Dr Scott stressed, however, that modern languages have enjoyed only two brief “high-water marks” since the subject’s first mass take-up after the Second World War: in the mid-1960s and for five or six years from 1988.
Since the late-1990s nearly 40,000 French and German candidates have been lost in courses typically taken in S4, barely compensated by a rise of 3,000 students taking Spanish.
“In the 20 years since 1996, there have only been five years [to 2001] where growth or stability might be claimed,” Dr Scott writes in the latest issue of Scottish Languages Review (bit.lyLangReview). He argues that the downward trajectory is largely a result of political instability, with seven different education ministers - and widely differing agendas - in place between 1996 and 2004.

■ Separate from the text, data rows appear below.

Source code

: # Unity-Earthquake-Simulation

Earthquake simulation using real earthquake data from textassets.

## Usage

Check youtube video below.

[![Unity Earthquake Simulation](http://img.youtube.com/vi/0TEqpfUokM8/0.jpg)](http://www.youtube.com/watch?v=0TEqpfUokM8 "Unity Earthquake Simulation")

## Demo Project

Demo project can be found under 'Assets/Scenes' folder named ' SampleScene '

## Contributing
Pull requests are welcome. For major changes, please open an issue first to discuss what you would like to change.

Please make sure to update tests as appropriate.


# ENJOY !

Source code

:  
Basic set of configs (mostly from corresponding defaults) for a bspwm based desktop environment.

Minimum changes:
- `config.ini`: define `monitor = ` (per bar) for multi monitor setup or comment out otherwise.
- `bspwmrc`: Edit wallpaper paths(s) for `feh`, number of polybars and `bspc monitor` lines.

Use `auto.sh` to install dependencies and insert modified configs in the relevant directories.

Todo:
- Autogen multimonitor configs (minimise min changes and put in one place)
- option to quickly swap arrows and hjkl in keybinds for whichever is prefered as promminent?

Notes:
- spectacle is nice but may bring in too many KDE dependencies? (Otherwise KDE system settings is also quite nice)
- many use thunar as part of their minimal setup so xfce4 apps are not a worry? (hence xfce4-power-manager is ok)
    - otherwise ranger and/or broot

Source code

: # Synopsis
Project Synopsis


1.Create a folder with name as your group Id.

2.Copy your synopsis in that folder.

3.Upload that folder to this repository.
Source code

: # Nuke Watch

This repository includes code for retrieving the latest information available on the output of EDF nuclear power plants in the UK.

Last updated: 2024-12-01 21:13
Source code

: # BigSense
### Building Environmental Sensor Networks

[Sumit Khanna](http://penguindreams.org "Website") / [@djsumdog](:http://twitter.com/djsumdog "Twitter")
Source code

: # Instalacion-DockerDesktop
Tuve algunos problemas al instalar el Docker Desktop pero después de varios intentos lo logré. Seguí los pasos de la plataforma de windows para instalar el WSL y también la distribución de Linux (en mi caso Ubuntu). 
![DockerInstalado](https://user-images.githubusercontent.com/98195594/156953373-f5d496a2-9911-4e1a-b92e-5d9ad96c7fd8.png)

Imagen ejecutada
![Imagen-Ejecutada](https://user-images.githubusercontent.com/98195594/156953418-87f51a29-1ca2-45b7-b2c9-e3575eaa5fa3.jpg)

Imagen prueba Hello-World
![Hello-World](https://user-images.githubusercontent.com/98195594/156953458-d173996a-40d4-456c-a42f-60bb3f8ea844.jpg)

He believes other factors include universities ditching language Highers as an entry requirement for many courses, along with schools removing compulsory languages in S4.
An accelerating decline in attainment since about 2006-07 might be explained by “societal disdain for foreign matters”, governmental failures, the ripple effects of the 2008 fiscal crisis and the removal of ring-fenced budgets from local authorities, the paper adds.
Cause for optimism?
Dr Scott finds some cause for optimism in the 1+2 policy announced by junior education minister Alasdair Allan in 2012, which envisages pupils leaving primary school well versed in two languages other than English.
He describes it as “a welcome reassertion of the need for modern languages”, although he says it has been placed “under threat from the latest in a line of mutually conflicting initiatives” that have led to the decline in numbers and attainment.
Gillian Campbell-Thow, who chairs the Scottish Association for Language Teaching (Salt), said that Dr Scott made several fair points and also praised 1+2 as “a real chance to reinvigorate languages”.
She said: “The future looks bright - we have a great bunch of language teachers, a good suite of qualifications and a compelling case to play an important part in the curriculum to enhance literacy.”